### The problem
Drop every picture. Then return, exactly, the lines from the beginning of the listing below through the one containing "#### Функціональне проектування".

### Records for the exercise
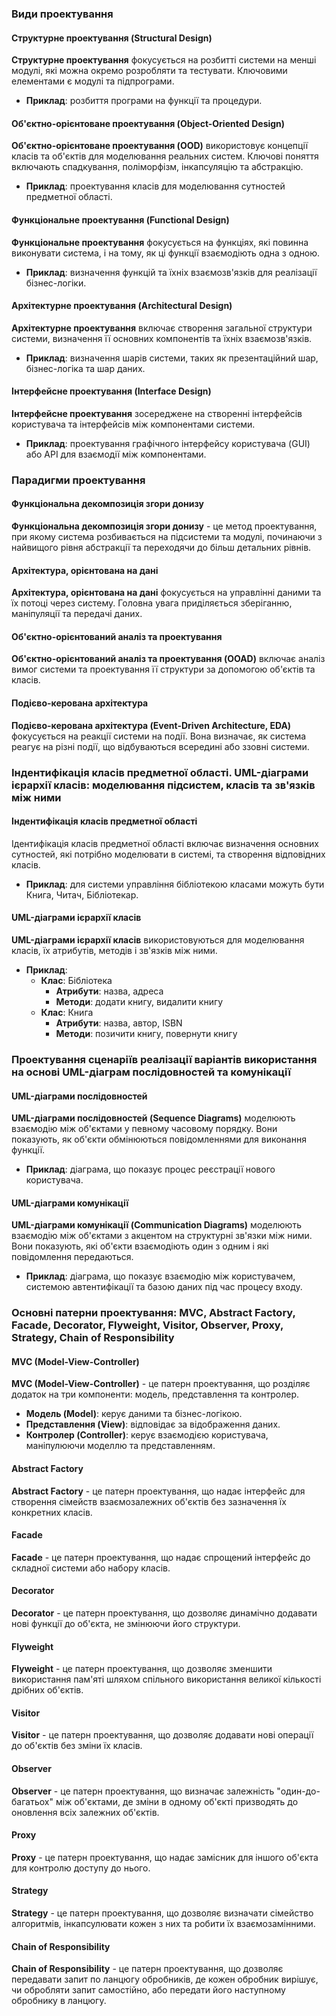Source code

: 
### Види проектування

#### Структурне проектування (Structural Design)

**Структурне проектування** фокусується на розбитті системи на менші модулі, які можна окремо розробляти та тестувати. Ключовими елементами є модулі та підпрограми.

- **Приклад**: розбиття програми на функції та процедури.

#### Об'єктно-орієнтоване проектування (Object-Oriented Design)

**Об'єктно-орієнтоване проектування (OOD)** використовує концепції класів та об'єктів для моделювання реальних систем. Ключові поняття включають спадкування, поліморфізм, інкапсуляцію та абстракцію.

- **Приклад**: проектування класів для моделювання сутностей предметної області.

#### Функціональне проектування (Functional Design)

**Функціональне проектування** фокусується на функціях, які повинна виконувати система, і на тому, як ці функції взаємодіють одна з одною.

- **Приклад**: визначення функцій та їхніх взаємозв'язків для реалізації бізнес-логіки.

#### Архітектурне проектування (Architectural Design)

**Архітектурне проектування** включає створення загальної структури системи, визначення її основних компонентів та їхніх взаємозв'язків.

- **Приклад**: визначення шарів системи, таких як презентаційний шар, бізнес-логіка та шар даних.

#### Інтерфейсне проектування (Interface Design)

**Інтерфейсне проектування** зосереджене на створенні інтерфейсів користувача та інтерфейсів між компонентами системи.

- **Приклад**: проектування графічного інтерфейсу користувача (GUI) або API для взаємодії між компонентами.

### Парадигми проектування

#### Функціональна декомпозиція згори донизу

**Функціональна декомпозиція згори донизу** - це метод проектування, при якому система розбивається на підсистеми та модулі, починаючи з найвищого рівня абстракції та переходячи до більш детальних рівнів.

#### Архітектура, орієнтована на дані

**Архітектура, орієнтована на дані** фокусується на управлінні даними та їх потоці через систему. Головна увага приділяється зберіганню, маніпуляції та передачі даних.

#### Об'єктно-орієнтований аналіз та проектування

**Об'єктно-орієнтований аналіз та проектування (OOAD)** включає аналіз вимог системи та проектування її структури за допомогою об'єктів та класів.

#### Подієво-керована архітектура

**Подієво-керована архітектура (Event-Driven Architecture, EDA)** фокусується на реакції системи на події. Вона визначає, як система реагує на різні події, що відбуваються всередині або ззовні системи.

### Індентифікація класів предметної області. UML-діаграми ієрархії класів: моделювання підсистем, класів та зв'язків між ними

#### Індентифікація класів предметної області

Ідентифікація класів предметної області включає визначення основних сутностей, які потрібно моделювати в системі, та створення відповідних класів.

- **Приклад**: для системи управління бібліотекою класами можуть бути Книга, Читач, Бібліотекар.

#### UML-діаграми ієрархії класів

**UML-діаграми ієрархії класів** використовуються для моделювання класів, їх атрибутів, методів і зв'язків між ними.

- **Приклад**:
    - **Клас**: Бібліотека
        - **Атрибути**: назва, адреса
        - **Методи**: додати книгу, видалити книгу
    - **Клас**: Книга
        - **Атрибути**: назва, автор, ISBN
        - **Методи**: позичити книгу, повернути книгу

### Проектування сценаріїв реалізації варіантів використання на основі UML-діаграм послідовностей та комунікації

#### UML-діаграми послідовностей

**UML-діаграми послідовностей (Sequence Diagrams)** моделюють взаємодію між об'єктами у певному часовому порядку. Вони показують, як об'єкти обмінюються повідомленнями для виконання функції.

- **Приклад**: діаграма, що показує процес реєстрації нового користувача.

#### UML-діаграми комунікації

**UML-діаграми комунікації (Communication Diagrams)** моделюють взаємодію між об'єктами з акцентом на структурні зв'язки між ними. Вони показують, які об'єкти взаємодіють один з одним і які повідомлення передаються.

- **Приклад**: діаграма, що показує взаємодію між користувачем, системою автентифікації та базою даних під час процесу входу.

### Основні патерни проектування: MVC, Abstract Factory, Facade, Decorator, Flyweight, Visitor, Observer, Proxy, Strategy, Chain of Responsibility

#### MVC (Model-View-Controller)

**MVC (Model-View-Controller)** - це патерн проектування, що розділяє додаток на три компоненти: модель, представлення та контролер.

- **Модель (Model)**: керує даними та бізнес-логікою.
- **Представлення (View)**: відповідає за відображення даних.
- **Контролер (Controller)**: керує взаємодією користувача, маніпулюючи моделлю та представленням.

#### Abstract Factory

**Abstract Factory** - це патерн проектування, що надає інтерфейс для створення сімейств взаємозалежних об'єктів без зазначення їх конкретних класів.

#### Facade

**Facade** - це патерн проектування, що надає спрощений інтерфейс до складної системи або набору класів.

#### Decorator

**Decorator** - це патерн проектування, що дозволяє динамічно додавати нові функції до об'єкта, не змінюючи його структури.

#### Flyweight

**Flyweight** - це патерн проектування, що дозволяє зменшити використання пам'яті шляхом спільного використання великої кількості дрібних об'єктів.

#### Visitor

**Visitor** - це патерн проектування, що дозволяє додавати нові операції до об'єктів без зміни їх класів.

#### Observer

**Observer** - це патерн проектування, що визначає залежність "один-до-багатьох" між об'єктами, де зміни в одному об'єкті призводять до оновлення всіх залежних об'єктів.

#### Proxy

**Proxy** - це патерн проектування, що надає замісник для іншого об'єкта для контролю доступу до нього.

#### Strategy

**Strategy** - це патерн проектування, що дозволяє визначати сімейство алгоритмів, інкапсулювати кожен з них та робити їх взаємозамінними.

#### Chain of Responsibility

**Chain of Responsibility** - це патерн проектування, що дозволяє передавати запит по ланцюгу обробників, де кожен обробник вирішує, чи обробляти запит самостійно, або передати його наступному обробнику в ланцюгу.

### Response area
Source code

: 
### Види проектування

#### Структурне проектування (Structural Design)

**Структурне проектування** фокусується на розбитті системи на менші модулі, які можна окремо розробляти та тестувати. Ключовими елементами є модулі та підпрограми.

- **Приклад**: розбиття програми на функції та процедури.

#### Об'єктно-орієнтоване проектування (Object-Oriented Design)

**Об'єктно-орієнтоване проектування (OOD)** використовує концепції класів та об'єктів для моделювання реальних систем. Ключові поняття включають спадкування, поліморфізм, інкапсуляцію та абстракцію.

- **Приклад**: проектування класів для моделювання сутностей предметної області.

#### Функціональне проектування (Functional Design)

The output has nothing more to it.